■ **Information provided**:
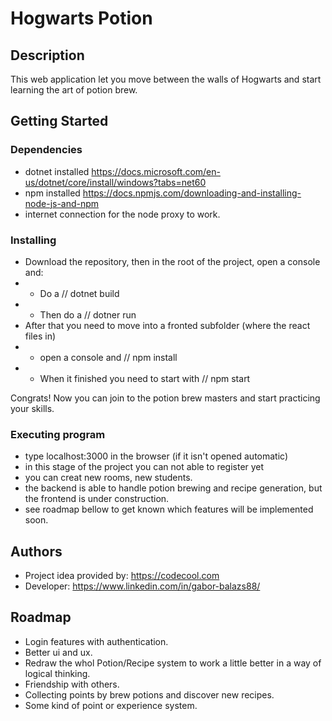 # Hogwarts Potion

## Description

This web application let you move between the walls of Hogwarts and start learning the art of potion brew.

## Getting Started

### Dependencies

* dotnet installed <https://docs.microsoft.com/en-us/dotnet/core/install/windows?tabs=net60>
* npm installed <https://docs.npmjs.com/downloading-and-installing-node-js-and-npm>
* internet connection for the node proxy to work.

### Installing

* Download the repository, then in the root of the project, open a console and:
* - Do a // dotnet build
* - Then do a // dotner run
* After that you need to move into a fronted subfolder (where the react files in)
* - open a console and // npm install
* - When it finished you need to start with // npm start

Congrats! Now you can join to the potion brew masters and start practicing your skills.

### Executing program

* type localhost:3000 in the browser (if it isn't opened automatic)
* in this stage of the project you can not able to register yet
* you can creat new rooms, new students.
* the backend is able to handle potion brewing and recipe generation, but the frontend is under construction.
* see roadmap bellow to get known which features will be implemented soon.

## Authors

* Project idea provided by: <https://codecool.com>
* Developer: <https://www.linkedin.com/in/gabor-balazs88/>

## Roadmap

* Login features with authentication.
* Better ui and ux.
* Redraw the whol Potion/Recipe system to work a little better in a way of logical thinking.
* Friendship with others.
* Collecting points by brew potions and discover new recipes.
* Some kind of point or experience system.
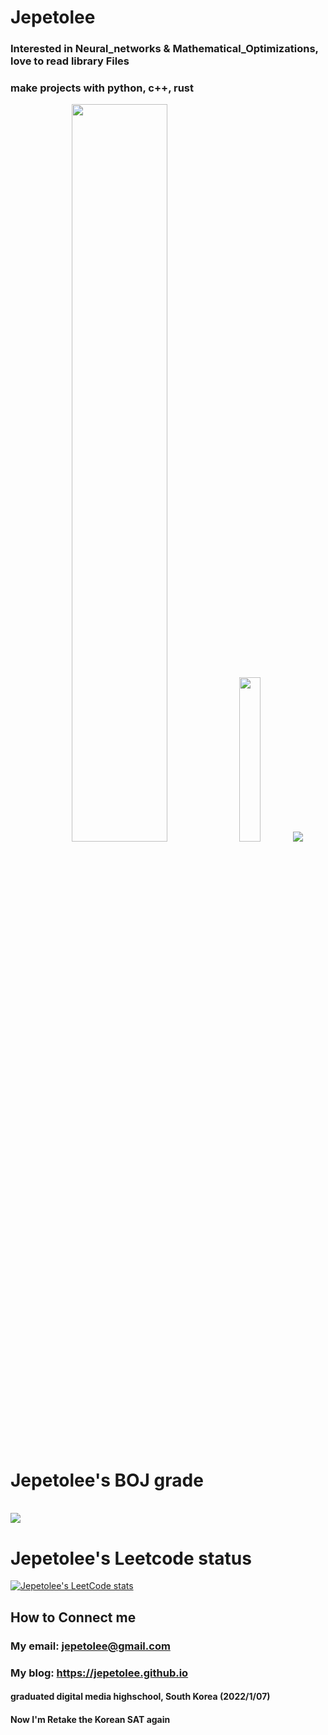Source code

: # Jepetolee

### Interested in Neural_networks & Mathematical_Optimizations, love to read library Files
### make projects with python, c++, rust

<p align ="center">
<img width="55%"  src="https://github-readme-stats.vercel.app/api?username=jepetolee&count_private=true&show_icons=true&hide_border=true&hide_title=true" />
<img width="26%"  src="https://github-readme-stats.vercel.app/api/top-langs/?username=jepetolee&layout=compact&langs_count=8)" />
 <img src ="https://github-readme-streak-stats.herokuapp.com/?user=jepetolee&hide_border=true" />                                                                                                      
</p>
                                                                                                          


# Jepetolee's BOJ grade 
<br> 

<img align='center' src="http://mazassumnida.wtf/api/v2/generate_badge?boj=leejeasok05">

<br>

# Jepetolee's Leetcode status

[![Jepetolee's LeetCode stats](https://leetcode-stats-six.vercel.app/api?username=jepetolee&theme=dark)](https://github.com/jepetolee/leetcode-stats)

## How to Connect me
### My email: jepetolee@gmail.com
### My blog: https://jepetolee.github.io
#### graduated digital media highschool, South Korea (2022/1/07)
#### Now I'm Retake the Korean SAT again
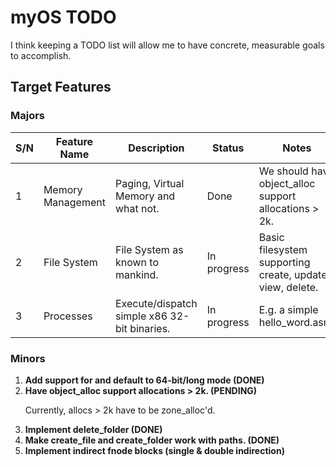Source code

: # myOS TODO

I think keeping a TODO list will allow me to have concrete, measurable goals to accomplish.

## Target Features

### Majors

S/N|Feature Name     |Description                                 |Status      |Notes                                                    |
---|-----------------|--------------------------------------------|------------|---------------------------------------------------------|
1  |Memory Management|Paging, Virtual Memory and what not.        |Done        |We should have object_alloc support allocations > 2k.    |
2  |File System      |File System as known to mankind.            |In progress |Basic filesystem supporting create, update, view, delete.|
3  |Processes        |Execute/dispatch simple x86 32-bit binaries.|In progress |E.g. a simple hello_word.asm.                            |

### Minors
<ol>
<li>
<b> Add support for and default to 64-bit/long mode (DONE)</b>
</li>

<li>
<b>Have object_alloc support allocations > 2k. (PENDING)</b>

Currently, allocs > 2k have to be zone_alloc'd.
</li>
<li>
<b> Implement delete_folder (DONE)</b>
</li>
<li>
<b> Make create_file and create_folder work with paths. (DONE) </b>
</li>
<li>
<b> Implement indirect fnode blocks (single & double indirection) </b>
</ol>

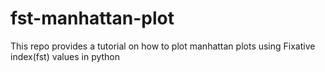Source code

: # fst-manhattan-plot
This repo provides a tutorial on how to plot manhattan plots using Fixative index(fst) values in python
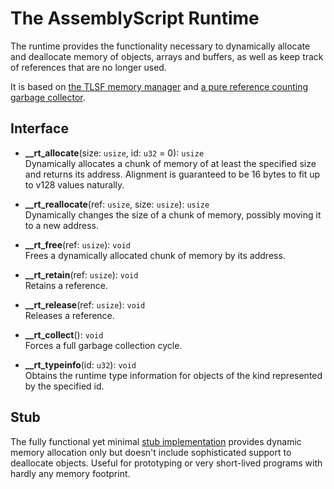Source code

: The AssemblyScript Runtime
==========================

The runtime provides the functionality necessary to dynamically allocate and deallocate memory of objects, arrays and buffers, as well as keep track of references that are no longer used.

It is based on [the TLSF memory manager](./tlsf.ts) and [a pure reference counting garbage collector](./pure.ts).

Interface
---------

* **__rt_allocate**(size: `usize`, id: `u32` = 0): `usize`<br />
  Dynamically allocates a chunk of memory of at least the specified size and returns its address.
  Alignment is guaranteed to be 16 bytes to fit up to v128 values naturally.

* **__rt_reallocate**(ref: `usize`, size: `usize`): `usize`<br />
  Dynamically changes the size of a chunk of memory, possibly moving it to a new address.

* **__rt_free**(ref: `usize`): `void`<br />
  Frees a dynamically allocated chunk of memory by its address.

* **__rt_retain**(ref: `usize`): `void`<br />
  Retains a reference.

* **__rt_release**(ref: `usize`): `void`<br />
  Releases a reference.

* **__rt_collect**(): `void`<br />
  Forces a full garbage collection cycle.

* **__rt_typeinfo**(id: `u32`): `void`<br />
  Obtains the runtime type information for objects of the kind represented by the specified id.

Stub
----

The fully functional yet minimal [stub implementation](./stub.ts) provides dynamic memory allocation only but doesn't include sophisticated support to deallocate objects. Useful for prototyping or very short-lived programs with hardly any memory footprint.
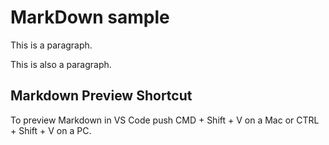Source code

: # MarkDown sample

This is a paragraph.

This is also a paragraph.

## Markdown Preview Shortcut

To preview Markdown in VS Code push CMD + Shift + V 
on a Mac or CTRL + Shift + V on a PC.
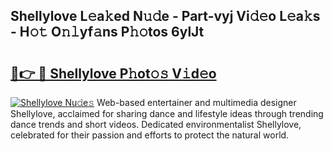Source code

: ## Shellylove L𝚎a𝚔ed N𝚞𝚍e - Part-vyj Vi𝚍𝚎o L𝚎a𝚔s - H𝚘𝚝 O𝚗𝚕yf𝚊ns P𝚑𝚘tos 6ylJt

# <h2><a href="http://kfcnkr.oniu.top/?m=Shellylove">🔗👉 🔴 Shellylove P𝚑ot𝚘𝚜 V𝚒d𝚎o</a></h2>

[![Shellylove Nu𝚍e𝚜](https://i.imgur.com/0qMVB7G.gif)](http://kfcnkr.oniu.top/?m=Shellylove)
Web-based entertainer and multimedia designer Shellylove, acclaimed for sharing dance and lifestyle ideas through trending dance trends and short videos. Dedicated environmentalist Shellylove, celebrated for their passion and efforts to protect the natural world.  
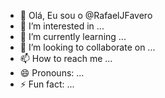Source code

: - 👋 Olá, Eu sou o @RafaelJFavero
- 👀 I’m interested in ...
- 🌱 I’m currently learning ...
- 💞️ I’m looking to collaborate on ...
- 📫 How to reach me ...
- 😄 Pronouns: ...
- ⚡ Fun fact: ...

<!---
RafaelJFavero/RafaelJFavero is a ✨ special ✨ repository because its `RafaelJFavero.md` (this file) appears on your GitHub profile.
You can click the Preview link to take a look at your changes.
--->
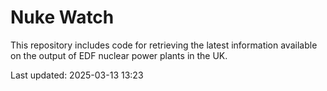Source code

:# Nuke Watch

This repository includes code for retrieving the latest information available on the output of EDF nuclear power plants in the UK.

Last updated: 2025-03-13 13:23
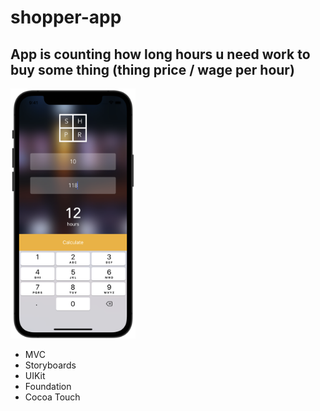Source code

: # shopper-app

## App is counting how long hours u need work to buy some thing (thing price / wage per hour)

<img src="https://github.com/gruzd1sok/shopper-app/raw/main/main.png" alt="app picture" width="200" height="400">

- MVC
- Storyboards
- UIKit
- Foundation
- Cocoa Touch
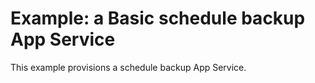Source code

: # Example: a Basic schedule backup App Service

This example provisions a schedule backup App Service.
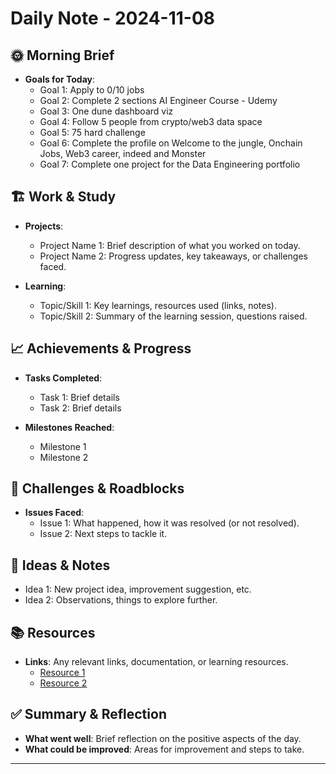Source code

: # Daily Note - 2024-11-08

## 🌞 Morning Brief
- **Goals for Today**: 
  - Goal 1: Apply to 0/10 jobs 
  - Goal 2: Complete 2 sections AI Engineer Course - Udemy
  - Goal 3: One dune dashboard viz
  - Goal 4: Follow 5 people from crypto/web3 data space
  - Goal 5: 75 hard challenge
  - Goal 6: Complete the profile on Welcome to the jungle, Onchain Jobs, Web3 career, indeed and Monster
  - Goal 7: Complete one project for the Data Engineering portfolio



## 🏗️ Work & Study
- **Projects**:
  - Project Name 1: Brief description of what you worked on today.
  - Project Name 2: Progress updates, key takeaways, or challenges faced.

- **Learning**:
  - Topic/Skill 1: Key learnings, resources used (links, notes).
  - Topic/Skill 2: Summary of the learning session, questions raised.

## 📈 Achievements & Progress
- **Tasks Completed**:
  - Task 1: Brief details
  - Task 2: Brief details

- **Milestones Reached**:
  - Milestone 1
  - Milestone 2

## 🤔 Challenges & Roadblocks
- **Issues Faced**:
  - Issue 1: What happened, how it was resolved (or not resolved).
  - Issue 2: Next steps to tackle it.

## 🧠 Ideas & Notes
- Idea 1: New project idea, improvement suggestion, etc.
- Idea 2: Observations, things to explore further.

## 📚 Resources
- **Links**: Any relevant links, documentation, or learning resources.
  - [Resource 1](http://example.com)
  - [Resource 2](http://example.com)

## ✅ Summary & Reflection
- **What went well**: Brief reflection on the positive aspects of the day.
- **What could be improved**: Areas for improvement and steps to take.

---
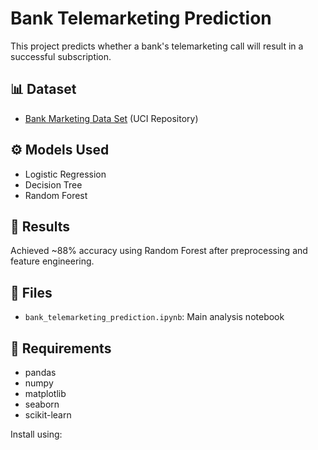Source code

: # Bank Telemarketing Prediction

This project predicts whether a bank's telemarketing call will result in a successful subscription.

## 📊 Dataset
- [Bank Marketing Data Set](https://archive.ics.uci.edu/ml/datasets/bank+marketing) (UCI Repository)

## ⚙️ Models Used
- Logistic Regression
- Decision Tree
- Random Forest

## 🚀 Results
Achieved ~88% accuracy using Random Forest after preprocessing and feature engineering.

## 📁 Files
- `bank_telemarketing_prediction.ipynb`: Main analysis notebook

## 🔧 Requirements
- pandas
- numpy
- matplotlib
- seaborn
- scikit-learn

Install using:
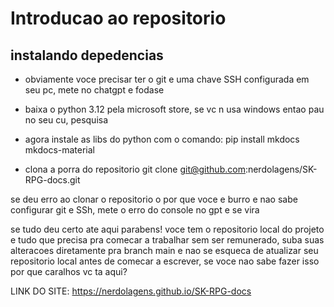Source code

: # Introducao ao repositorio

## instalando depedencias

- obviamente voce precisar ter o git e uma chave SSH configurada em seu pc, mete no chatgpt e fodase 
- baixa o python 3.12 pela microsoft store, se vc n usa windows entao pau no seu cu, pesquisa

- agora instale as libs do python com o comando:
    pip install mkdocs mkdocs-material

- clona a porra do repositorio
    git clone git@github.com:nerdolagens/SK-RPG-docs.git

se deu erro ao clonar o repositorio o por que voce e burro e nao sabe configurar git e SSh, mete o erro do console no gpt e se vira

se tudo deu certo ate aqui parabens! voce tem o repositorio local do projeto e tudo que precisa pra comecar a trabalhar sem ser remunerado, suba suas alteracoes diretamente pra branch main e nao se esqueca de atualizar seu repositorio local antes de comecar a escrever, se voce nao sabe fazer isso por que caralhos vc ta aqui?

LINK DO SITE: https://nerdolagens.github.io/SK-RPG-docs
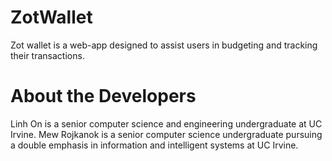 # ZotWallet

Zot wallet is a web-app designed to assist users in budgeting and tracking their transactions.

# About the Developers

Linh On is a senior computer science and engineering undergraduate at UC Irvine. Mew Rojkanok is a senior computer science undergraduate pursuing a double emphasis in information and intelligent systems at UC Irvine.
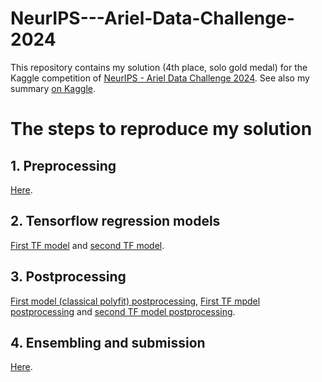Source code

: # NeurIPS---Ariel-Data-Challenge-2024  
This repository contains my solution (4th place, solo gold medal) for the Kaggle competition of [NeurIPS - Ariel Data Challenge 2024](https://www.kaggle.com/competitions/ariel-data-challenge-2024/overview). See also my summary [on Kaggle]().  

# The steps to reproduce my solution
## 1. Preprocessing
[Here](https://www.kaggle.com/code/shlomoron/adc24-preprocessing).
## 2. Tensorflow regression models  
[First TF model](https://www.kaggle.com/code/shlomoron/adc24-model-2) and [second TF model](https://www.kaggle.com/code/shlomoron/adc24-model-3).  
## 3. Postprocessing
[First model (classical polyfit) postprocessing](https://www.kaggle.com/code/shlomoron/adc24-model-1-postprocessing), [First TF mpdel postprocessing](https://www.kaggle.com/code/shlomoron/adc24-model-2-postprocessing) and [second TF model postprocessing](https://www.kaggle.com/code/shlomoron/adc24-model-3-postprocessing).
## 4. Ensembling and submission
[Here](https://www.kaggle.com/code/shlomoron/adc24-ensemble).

■ **Task to carry out**: Everything from the first line of the records through the line containing "with // npm start" should be reproduced exactly, apart from the pictures.

■ **Answer to this task**:
 # Hogwarts Potion

## Description

This web application let you move between the walls of Hogwarts and start learning the art of potion brew.

## Getting Started

### Dependencies

* dotnet installed <https://docs.microsoft.com/en-us/dotnet/core/install/windows?tabs=net60>
* npm installed <https://docs.npmjs.com/downloading-and-installing-node-js-and-npm>
* internet connection for the node proxy to work.

### Installing

* Download the repository, then in the root of the project, open a console and:
* - Do a // dotnet build
* - Then do a // dotner run
* After that you need to move into a fronted subfolder (where the react files in)
* - open a console and // npm install
* - When it finished you need to start with // npm start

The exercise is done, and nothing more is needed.